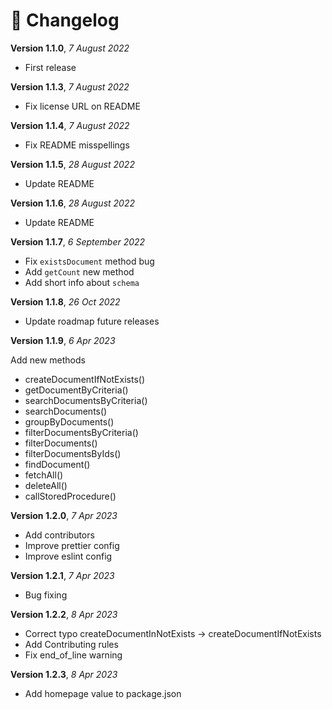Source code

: # 📃 Changelog

**Version 1.1.0**, _7 August 2022_

- First release

**Version 1.1.3**, _7 August 2022_

- Fix license URL on README

**Version 1.1.4**, _7 August 2022_

- Fix README misspellings

**Version 1.1.5**, _28 August 2022_

- Update README

**Version 1.1.6**, _28 August 2022_

- Update README

**Version 1.1.7**, _6 September 2022_

- Fix `existsDocument` method bug
- Add `getCount` new method
- Add short info about `schema`

**Version 1.1.8**, _26 Oct 2022_

- Update roadmap future releases

**Version 1.1.9**, _6 Apr 2023_

Add new methods

- createDocumentIfNotExists()
- getDocumentByCriteria()
- searchDocumentsByCriteria()
- searchDocuments()
- groupByDocuments()
- filterDocumentsByCriteria()
- filterDocuments()
- filterDocumentsByIds()
- findDocument()
- fetchAll()
- deleteAll()
- callStoredProcedure()

**Version 1.2.0**, _7 Apr 2023_

- Add contributors
- Improve prettier config
- Improve eslint config

**Version 1.2.1**, _7 Apr 2023_

- Bug fixing

**Version 1.2.2**, _8 Apr 2023_

- Correct typo createDocumentInNotExists -> createDocumentIfNotExists
- Add Contributing rules
- Fix end_of_line warning

**Version 1.2.3**, _8 Apr 2023_

- Add homepage value to package.json
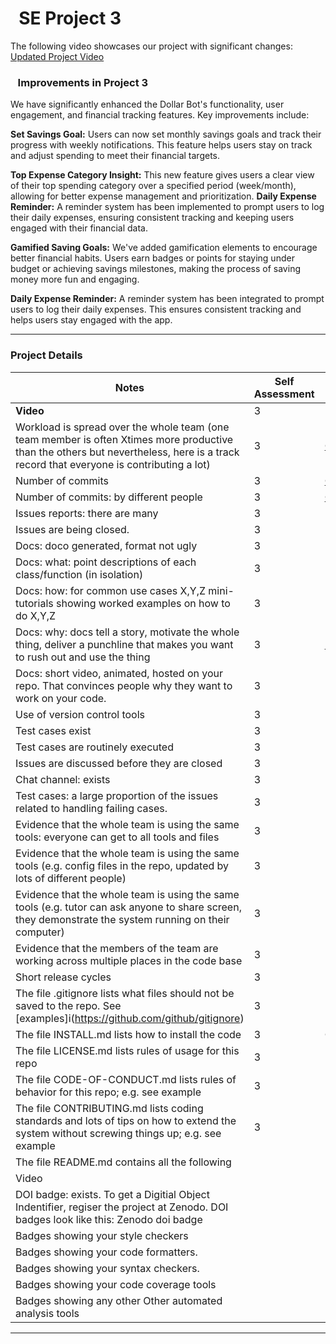 # &nbsp;&nbsp;SE Project 3

The following video showcases our project with significant changes:
[Updated Project Video](https://youtu.be/KvNUQUoFNpk)

### &nbsp;&nbsp; Improvements in Project 3

We have significantly enhanced the Dollar Bot's functionality, user engagement, and financial tracking features. Key improvements include:

**Set Savings Goal:** Users can now set monthly savings goals and track their progress with weekly notifications. This feature helps users stay on track and adjust spending to meet their financial targets.

**Top Expense Category Insight:** This new feature gives users a clear view of their top spending category over a specified period (week/month), allowing for better expense management and prioritization.
**Daily Expense Reminder:** A reminder system has been implemented to prompt users to log their daily expenses, ensuring consistent tracking and keeping users engaged with their financial data.

**Gamified Saving Goals:** We've added gamification elements to encourage better financial habits. Users earn badges or points for staying under budget or achieving savings milestones, making the process of saving money more fun and engaging.

**Daily Expense Reminder:** A reminder system has been integrated to prompt users to log their daily expenses. This ensures consistent tracking and helps users stay engaged with the app.




---

### Project Details

| **Notes** | **Self Assessment** | **Evidence** |
| --------- | ------------------- | ------------ |
| **Video** | 3 | |
| Workload is spread over the whole team (one team member is often Xtimes more productive than the others but nevertheless, here is a track record that everyone is contributing a lot) | 3 | [Contributors Graph](https://github.com/ShanmukhaSreenivas/DollarBot/graphs/contributors) |
| Number of commits | 3 | [Commits Log](https://github.com/ShanmukhaSreenivas/DollarBot/commits/main) |
| Number of commits: by different people | 3 | [Commits by User](https://github.com/ShanmukhaSreenivas/DollarBot/commits/main) |
| Issues reports: there are many | 3 | |
| Issues are being closed. | 3 | |
| Docs: doco generated, format not ugly | 3 | In GH |
| Docs: what: point descriptions of each class/function (in isolation) | 3 | In GH |
| Docs: how: for common use cases X,Y,Z mini-tutorials showing worked examples on how to do X,Y,Z | 3 | |
| Docs: why: docs tell a story, motivate the whole thing, deliver a punchline that makes you want to rush out and use the thing | 3 | [README](https://github.com/ShanmukhaSreenivas/DollarBot/blob/main/README.md) |
| Docs: short video, animated, hosted on your repo. That convinces people why they want to work on your code. | 3 | Demo video shows the current state and working of the project |
| Use of version control tools | 3 | |
| Test cases exist	 | 3 | |
| Test cases are routinely executed	 | 3 | |
| Issues are discussed before they are closed	 | 3 | |
| Chat channel: exists	 | 3 | |
| Test cases: a large proportion of the issues related to handling failing cases.	 | 3 | |
| Evidence that the whole team is using the same tools: everyone can get to all tools and files	 | 3 | |
| Evidence that the whole team is using the same tools (e.g. config files in the repo, updated by lots of different people)	 | 3 | |
| Evidence that the whole team is using the same tools (e.g. tutor can ask anyone to share screen, they demonstrate the system running on their computer)	 | 3 | [https://github.com/ShanmukhaSreenivas/DollarBot/blob/main/CONTRIBUTING.md) |
| Evidence that the members of the team are working across multiple places in the code base	 | 3 | |
| Short release cycles	 | 3 | No Github chat channel used |
| The file .gitignore lists what files should not be saved to the repo. See [examples]i(https://github.com/github/gitignore)	 | 3 | |
| The file INSTALL.md lists how to install the code	 | 3 | Open-source tools accessible to everyone |
| The file LICENSE.md lists rules of usage for this repo	 | 3 | |
| The file CODE-OF-CONDUCT.md lists rules of behavior for this repo; e.g. see example	 | 3 | Evidence through commits on different branches |
| The file CONTRIBUTING.md lists coding standards and lots of tips on how to extend the system without screwing things up; e.g. see example	 | 3 | More frequent commits |
|The file README.md contains all the following	||
|Video||
|DOI badge: exists. To get a Digitial Object Indentifier, regiser the project at Zenodo. DOI badges look like this: Zenodo doi badge	||
|Badges showing your style checkers	||
|Badges showing your code formatters.	||
|Badges showing your syntax checkers.	||
|Badges showing your code coverage tools	||
|Badges showing any other Other automated analysis tools	||

---
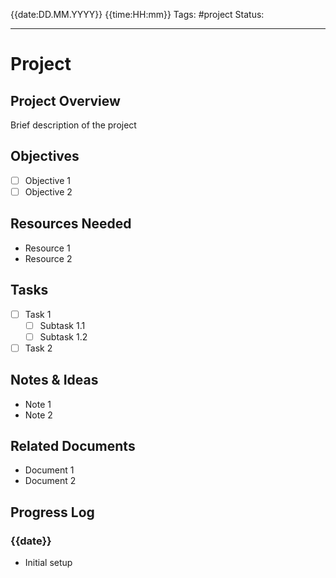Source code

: {{date:DD.MM.YYYY}} {{time:HH:mm}}
Tags: #project
Status: 

---
# Project

## Project Overview

Brief description of the project

## Objectives

- [ ]  Objective 1
- [ ]  Objective 2

## Resources Needed

- Resource 1
- Resource 2

## Tasks

- [ ]  Task 1
    - [ ]  Subtask 1.1
    - [ ]  Subtask 1.2
- [ ]  Task 2

## Notes & Ideas

- Note 1
- Note 2

## Related Documents

- Document 1
- Document 2

## Progress Log

### {{date}}

- Initial setup
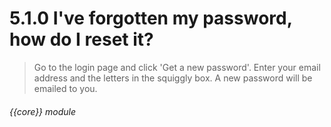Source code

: # 5.1.0    I've forgotten my password, how do I reset it?

> Go to the login page and click 'Get a new password'. Enter your email address and the letters in the squiggly box. A new password will be emailed to you. 

 

###### {{core}} module

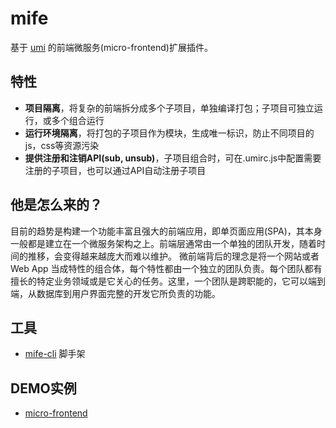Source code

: # mife

基于 [umi](https://umijs.org/) 的前端微服务(micro-frontend)扩展插件。

## 特性

* **项目隔离**，将复杂的前端拆分成多个子项目，单独编译打包；子项目可独立运行，或多个组合运行
* **运行环境隔离**，将打包的子项目作为模块，生成唯一标识，防止不同项目的js，css等资源污染
* **提供注册和注销API(sub, unsub)**，子项目组合时，可在.umirc.js中配置需要注册的子项目，也可以通过API自动注册子项目

## 他是怎么来的？

目前的趋势是构建一个功能丰富且强大的前端应用，即单页面应用(SPA)，其本身一般都是建立在一个微服务架构之上。前端层通常由一个单独的团队开发，随着时间的推移，会变得越来越庞大而难以维护。
微前端背后的理念是将一个网站或者 Web App 当成特性的组合体，每个特性都由一个独立的团队负责。每个团队都有擅长的特定业务领域或是它关心的任务。这里，一个团队是跨职能的，它可以端到端，从数据库到用户界面完整的开发它所负责的功能。

## 工具
* [mife-cli](https://github.com/lsqaisen/mife-cli) 脚手架

## DEMO实例

* [micro-frontend](https://github.com/lsqaisen/micro-frontend)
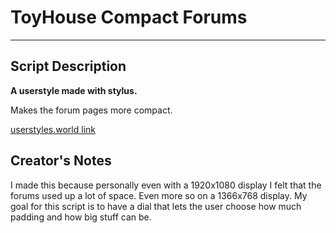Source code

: # ToyHouse Compact Forums
---
## Script Description
**A userstyle made with stylus.**

Makes the forum pages more compact.

[userstyles.world link](https://userstyles.world/style/6177/toyhouse-forum-hider)

## Creator's Notes
I made this because personally even with a 1920x1080 display I felt that the forums used up a lot of space. Even more so on a 1366x768 display.
My goal for this script is to have a dial that lets the user choose how much padding and how big stuff can be.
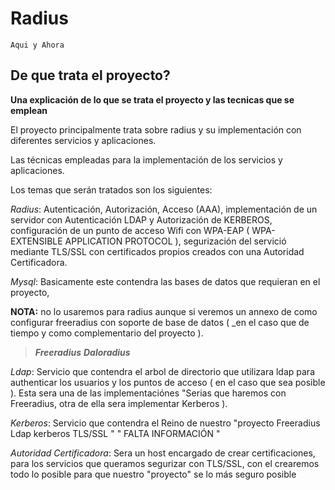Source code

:# Radius
``Aqui y Ahora``
## De que trata el proyecto?
**Una explicación de lo que se trata el proyecto y las tecnicas que se emplean**

El proyecto principalmente trata sobre radius y su implementación con diferentes
servicios y aplicaciones.

Las técnicas empleadas para la implementación de los servicios y aplicaciones.

Los temas que serán tratados son los siguientes:

*Radius*: Autenticación, Autorización, Acceso (AAA), implementación de un servidor
con Autenticación LDAP y Autorización de KERBEROS, configuración de un 
punto de acceso Wifi con WPA-EAP ( WPA- EXTENSIBLE APPLICATION PROTOCOL ),
segurización del servició mediante TLS/SSL con certificados propios creados
con una Autoridad Certificadora.

*Mysql*: Basicamente este contendra las bases de datos que requieran en el proyecto,

__NOTA:__ no lo usaremos para radius aunque si veremos un annexo de como 
configurar freeradius con soporte de base de datos ( \_en el caso que de 
tiempo y como complementario del proyecto ).

> ***Freeradius***
> ***Daloradius***
	
*Ldap*: Servicio que contendra el arbol de directorio que utilizara ldap para
authenticar los usuarios y los puntos de acceso ( en el caso que sea posible ).
Esta sera una de las implementaciónes "Serias que haremos con Freeradius, 
otra de ella sera implementar Kerberos ).

*Kerberos*: Servicio que contendra el Reino de nuestro "proyecto Freeradius Ldap kerberos TLS/SSL "
		" FALTA INFORMACIÓN "
		
*Autoridad Certificadora*: Sera un host encargado de crear certificaciones, 
para los servicios que queramos segurizar con TLS/SSL, con el crearemos todo lo posible
para que nuestro "proyecto" se lo más seguro posible
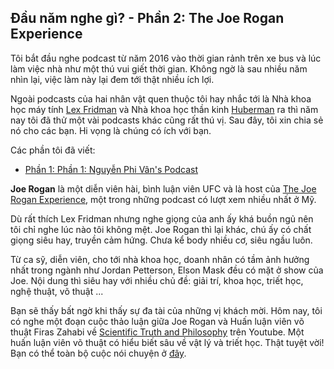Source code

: ## Đầu năm nghe gì? - Phần 2: The Joe Rogan Experience

Tôi bắt đầu nghe podcast từ năm 2016 vào thời gian rảnh trên xe bus và lúc làm việc nhà như một thú vui giết thời gian. Không ngờ là sau nhiều năm nhìn lại, việc làm này lại đem tới thật nhiều ích lợi. 

Ngoài podcasts của hai nhân vật quen thuộc tôi hay nhắc tới là Nhà khoa học máy tính [Lex Fridman](https://lexfridman.com/podcast/) và Nhà khoa học thần kinh [Huberman](https://hubermanlab.com/) ra thì năm nay tôi đã thử một vài podcasts khác cũng rất thú vị. Sau đây, tôi xin chia sẻ nó cho các bạn. Hi vọng là chúng có ích với bạn.

Các phần tôi đã viết:

- [Phần 1: Phần 1: Nguyễn Phi Vân's Podcast](https://nanacoder.hashnode.dev/dau-nam-nghe-gi-phan-1-nguyen-phi-vans-podcast)

**Joe Rogan** là một diễn viên hài, bình luận viên UFC và là host của [The Joe Rogan Experience](https://open.spotify.com/show/4rOoJ6Egrf8K2IrywzwOMk), một trong những podcast có lượt xem nhiều nhất ở Mỹ.

Dù rất thích Lex Fridman nhưng nghe giọng của anh ấy khá buồn ngủ nên tôi chỉ nghe lúc nào tôi không mệt. Joe Rogan thì lại khác, chú ấy có chất giọng siêu hay, truyền cảm hứng. Chưa kể body nhiều cơ, siêu ngầu luôn.

Từ ca sỹ, diễn viên, cho tới nhà khoa học, doanh nhân có tầm ảnh hưởng nhất trong ngành như Jordan Petterson, Elson Mask đều có mặt ở show của Joe. Nội dung thì siêu hay với nhiều chủ đề: giải trí, khoa học, triết học, nghệ thuật, võ thuật ...

Bạn sẽ thấy bất ngờ khi thấy sự đa tài của những vị khách mời. Hôm nay, tôi có nghe một đoạn cuộc thảo luận giữa Joe Rogan và Huấn luận viên võ thuật Firas Zahabi về [Scientific Truth and Philosophy](https://www.youtube.com/watch?v=gJHj4BtP9Go) trên Youtube. Một huấn luận viên võ thuật có hiểu biết sâu về vật lý và triết học. Thật tuyệt vời! Bạn có thể toàn bộ cuộc nói chuyện ở [đây](https://open.spotify.com/episode/0AZTuZ16pZyvwQcXl5F7Ee).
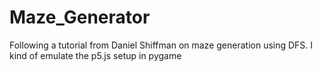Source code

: # Maze_Generator
Following a tutorial from Daniel Shiffman on maze generation using DFS. I kind of emulate the p5.js setup in pygame
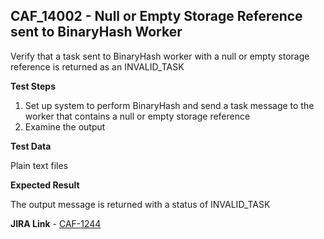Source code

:## CAF_14002 - Null or Empty Storage Reference sent to BinaryHash Worker ##

Verify that a task sent to BinaryHash worker with a null or empty storage reference is returned as an INVALID_TASK

**Test Steps**

1. Set up system to perform BinaryHash and send a task message to the worker that contains a null or empty storage reference
2. Examine the output

**Test Data**

Plain text files

**Expected Result**

The output message is returned with a status of INVALID_TASK

**JIRA Link** - [CAF-1244](https://jira.autonomy.com/browse/CAF-1244)





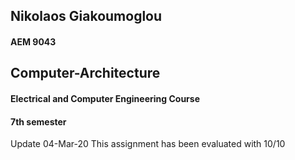 ## Nikolaos Giakoumoglou

#### AEM 9043

## Computer-Architecture

#### Electrical and Computer Engineering Course
#### 7th semester

Update 04-Mar-20
This assignment has been evaluated with 10/10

- - -

To do >>
Copy the lines of the data above exactly as written, beginning with the line containing "1.1.3**, _7 August 2022_" and ending with the line containing "- Update roadmap future releases", and leave out all other lines.

Solved problem >>
**Version 1.1.3**, _7 August 2022_

- Fix license URL on README

**Version 1.1.4**, _7 August 2022_

- Fix README misspellings

**Version 1.1.5**, _28 August 2022_

- Update README

**Version 1.1.6**, _28 August 2022_

- Update README

**Version 1.1.7**, _6 September 2022_

- Fix `existsDocument` method bug
- Add `getCount` new method
- Add short info about `schema`

**Version 1.1.8**, _26 Oct 2022_

- Update roadmap future releases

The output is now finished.